Нессельроде писал русскому послу в Лондоне Бруннову 2 (14) января 1853 г.: «Новому императору французов любой ценой нужны осложнения и нет для него лучшего театра, чем на Востоке»[735]
. Общее положение, по мнению Нессельроде, осложнялось тем, что «в Константинополе недоверие и подозрительность в отношении нас настолько укоренились, что сколько бы мы ни заверяли в отсутствии желания сокрушить Турцию, нам не поверят»[736].Рассуждения российского канцлера кажутся несхожими с намерениями Николая I, затеявшего переговоры сначала в Лондоне с Абердином в 1844 г., а затем в Петербурге с Сеймуром в январе-феврале 1853 г. Из бесед императора с англичанами следовало, что русский император вынашивает определенные планы относительно разрушения Османской империи; это и привело к созданию консолидированной позиции Запада по отношению к России. Оценивая возможную роль Австрии и Пруссии в будущем конфликте на Востоке, Нессельроде тешил себя надеждой на нейтралитет первой и моральную поддержку второй: после «венгерского» похода русской армии престиж России среди «северных» дворов, по его мнению, был непререкаем.
Преддверие катастрофы
В историографии – как отечественной, так и западной – укрепилось мнение об ответственности России за военный поворот событий начала 50-х гг. Е. В. Тарле писал: «Инициативная роль Николая I…

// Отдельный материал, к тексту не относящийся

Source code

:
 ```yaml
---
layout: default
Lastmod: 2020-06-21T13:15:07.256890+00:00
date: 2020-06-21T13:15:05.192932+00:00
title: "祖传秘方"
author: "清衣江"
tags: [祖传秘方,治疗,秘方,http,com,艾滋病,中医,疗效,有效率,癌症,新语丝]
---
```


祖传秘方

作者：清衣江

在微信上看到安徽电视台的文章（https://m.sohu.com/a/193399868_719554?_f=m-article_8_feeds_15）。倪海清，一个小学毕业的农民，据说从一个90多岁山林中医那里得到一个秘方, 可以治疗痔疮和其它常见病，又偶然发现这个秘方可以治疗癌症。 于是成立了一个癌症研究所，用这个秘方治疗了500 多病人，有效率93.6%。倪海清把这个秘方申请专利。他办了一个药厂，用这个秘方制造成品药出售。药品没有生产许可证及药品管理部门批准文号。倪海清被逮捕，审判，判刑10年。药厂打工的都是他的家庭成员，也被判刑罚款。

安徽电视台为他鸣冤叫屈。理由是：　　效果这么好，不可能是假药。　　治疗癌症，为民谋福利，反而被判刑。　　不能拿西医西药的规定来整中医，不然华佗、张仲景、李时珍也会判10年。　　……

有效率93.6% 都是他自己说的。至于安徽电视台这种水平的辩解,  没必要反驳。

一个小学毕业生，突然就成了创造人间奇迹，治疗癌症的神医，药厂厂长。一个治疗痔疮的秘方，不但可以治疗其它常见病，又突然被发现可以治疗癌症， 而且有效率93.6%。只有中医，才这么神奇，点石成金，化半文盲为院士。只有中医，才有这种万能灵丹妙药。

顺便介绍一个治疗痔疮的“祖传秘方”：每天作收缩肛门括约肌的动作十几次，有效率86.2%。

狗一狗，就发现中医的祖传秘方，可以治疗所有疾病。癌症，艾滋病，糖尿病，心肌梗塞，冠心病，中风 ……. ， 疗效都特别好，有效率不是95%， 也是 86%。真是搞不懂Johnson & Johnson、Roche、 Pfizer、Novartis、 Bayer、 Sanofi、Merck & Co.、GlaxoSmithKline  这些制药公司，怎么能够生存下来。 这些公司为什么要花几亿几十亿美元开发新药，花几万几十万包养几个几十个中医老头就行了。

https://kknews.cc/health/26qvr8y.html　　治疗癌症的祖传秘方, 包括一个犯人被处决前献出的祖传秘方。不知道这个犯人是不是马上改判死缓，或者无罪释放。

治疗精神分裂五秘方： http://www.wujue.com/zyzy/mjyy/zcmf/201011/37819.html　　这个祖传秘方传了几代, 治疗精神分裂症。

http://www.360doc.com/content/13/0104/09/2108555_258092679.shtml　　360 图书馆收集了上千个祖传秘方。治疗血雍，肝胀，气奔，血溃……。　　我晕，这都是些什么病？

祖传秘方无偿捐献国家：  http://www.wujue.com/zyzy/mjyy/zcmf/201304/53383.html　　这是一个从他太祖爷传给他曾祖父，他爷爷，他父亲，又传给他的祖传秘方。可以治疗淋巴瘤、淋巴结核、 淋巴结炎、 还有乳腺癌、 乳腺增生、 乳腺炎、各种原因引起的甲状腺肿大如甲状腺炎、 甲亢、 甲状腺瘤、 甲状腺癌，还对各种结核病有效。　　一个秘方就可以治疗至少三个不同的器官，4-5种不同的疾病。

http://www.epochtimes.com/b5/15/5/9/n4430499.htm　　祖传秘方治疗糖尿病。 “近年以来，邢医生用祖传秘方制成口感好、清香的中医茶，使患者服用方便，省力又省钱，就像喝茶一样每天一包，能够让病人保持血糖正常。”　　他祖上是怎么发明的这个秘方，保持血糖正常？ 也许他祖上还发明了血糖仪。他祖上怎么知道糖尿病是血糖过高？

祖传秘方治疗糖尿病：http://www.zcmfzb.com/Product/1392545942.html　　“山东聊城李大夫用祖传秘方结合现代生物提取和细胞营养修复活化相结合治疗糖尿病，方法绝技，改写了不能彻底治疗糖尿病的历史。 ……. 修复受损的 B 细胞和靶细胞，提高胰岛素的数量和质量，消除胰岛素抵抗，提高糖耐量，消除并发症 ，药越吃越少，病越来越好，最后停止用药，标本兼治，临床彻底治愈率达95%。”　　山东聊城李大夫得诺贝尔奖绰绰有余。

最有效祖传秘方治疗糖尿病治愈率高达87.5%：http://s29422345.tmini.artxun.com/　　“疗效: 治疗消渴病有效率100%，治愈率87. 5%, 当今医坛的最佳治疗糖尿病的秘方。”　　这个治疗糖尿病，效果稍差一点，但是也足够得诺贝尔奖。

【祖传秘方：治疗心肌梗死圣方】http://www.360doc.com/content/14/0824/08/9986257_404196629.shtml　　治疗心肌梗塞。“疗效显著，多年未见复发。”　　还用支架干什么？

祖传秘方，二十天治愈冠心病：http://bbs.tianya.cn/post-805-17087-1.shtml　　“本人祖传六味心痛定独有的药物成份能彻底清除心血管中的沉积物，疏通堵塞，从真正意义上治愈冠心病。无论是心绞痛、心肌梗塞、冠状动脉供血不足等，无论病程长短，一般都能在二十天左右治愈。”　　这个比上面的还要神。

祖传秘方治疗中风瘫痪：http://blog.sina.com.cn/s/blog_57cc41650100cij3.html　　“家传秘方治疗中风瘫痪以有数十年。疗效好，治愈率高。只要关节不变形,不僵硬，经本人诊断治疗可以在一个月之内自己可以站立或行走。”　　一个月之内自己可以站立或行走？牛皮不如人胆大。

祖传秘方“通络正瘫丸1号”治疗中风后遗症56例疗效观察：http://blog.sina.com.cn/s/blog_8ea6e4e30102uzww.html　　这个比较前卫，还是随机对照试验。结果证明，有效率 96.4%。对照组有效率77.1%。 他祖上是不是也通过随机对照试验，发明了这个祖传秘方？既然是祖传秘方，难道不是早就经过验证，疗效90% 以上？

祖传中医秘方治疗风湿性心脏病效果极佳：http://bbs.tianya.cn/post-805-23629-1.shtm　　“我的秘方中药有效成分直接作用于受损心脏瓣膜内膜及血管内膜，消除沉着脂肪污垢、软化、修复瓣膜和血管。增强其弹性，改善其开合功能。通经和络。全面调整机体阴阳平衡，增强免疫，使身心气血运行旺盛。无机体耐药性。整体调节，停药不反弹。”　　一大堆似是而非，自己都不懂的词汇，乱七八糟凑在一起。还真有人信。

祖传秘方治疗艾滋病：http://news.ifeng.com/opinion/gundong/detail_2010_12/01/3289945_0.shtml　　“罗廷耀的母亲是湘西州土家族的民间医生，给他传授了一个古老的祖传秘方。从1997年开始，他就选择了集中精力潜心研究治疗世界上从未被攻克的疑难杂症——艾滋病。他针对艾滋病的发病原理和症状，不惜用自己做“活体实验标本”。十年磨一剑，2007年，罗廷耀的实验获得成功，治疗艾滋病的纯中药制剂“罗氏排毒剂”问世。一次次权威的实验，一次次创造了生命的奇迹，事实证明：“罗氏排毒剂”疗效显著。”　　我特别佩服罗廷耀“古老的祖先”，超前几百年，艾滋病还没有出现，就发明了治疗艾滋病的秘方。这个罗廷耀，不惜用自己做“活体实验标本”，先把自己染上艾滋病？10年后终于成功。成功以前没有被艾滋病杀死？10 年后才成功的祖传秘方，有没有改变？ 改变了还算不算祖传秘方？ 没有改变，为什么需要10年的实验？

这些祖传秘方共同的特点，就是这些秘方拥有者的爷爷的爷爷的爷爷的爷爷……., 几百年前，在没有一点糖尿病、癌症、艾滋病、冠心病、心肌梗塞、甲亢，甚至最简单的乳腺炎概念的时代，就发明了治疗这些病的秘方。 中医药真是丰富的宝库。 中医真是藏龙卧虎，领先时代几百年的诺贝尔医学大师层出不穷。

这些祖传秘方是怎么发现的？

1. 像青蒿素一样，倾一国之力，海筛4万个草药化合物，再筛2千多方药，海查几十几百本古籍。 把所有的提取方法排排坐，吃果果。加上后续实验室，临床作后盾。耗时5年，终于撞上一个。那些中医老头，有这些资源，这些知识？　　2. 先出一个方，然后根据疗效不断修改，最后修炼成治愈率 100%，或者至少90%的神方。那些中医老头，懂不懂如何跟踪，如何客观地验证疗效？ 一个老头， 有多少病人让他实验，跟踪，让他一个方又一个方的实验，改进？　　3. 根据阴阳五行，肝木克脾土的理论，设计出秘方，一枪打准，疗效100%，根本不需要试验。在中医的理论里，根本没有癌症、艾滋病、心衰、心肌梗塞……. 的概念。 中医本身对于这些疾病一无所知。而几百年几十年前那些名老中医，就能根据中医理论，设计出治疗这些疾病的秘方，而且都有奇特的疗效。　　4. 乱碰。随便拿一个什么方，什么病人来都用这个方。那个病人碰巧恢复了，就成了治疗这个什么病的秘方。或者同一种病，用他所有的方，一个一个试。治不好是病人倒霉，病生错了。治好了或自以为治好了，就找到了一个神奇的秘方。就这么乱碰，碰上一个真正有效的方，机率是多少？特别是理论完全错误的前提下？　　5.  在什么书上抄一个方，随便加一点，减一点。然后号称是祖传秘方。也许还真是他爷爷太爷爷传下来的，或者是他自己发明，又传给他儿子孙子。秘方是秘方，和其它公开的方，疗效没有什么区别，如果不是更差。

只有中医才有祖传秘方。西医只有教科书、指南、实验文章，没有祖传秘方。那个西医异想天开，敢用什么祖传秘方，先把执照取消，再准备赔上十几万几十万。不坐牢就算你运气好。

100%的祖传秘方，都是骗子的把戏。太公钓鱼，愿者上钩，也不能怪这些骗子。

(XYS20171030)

не подлежит сомнению, так же как не подлежит оспариванию несправедливый, захватнический характер войны против Турции»[737]. Безусловно, Крымская война была порождена целым комплексом сложных причин и явилась результатом обострения политических, идеологических и экономических противоречий на Ближнем Востоке и Балканах между Англией, Францией, Турцией и Россией. Эта Русско-турецкая война выросла из очередного Восточного кризиса, так же как предыдущая из кризиса 20-х гг. Однако вправе ли мы рассматривать религиозный спор между католиками и православными лишь как второстепенный фактор международных разногласий, навсегда навесив на него ярлык «повода» к войне?Россия являлась покровительствующей державой для всех православных христиан Османской империи, проживающих как на Балканах, так и на Ближнем Востоке. Право это было оформлено статьями Кючук-Кайнарджийского мира 1774 г. и на протяжении первой половины XIX в. Турцией не оспаривалось. 14 млн православных христиан Османской империи традиционно считали Россию своей покровительницей и обращались к ней за заступничеством перед Портой. Это же касалось клира Константинопольского, Иерусалимского, Антиохийского и Александрийского патриархатов, которым поставлялись из России церковная утварь, облачения, книги; осуществлялась денежная помощь в пользу православных церквей и монастырей. Одновременно следует сказать о той особой роли, которую играла Святая земля для христианской церкви как восточной, так и западной. Именно в Иерусалим поступали самые богатые и многочисленные дары из России от частных лиц и от Святейшего синода.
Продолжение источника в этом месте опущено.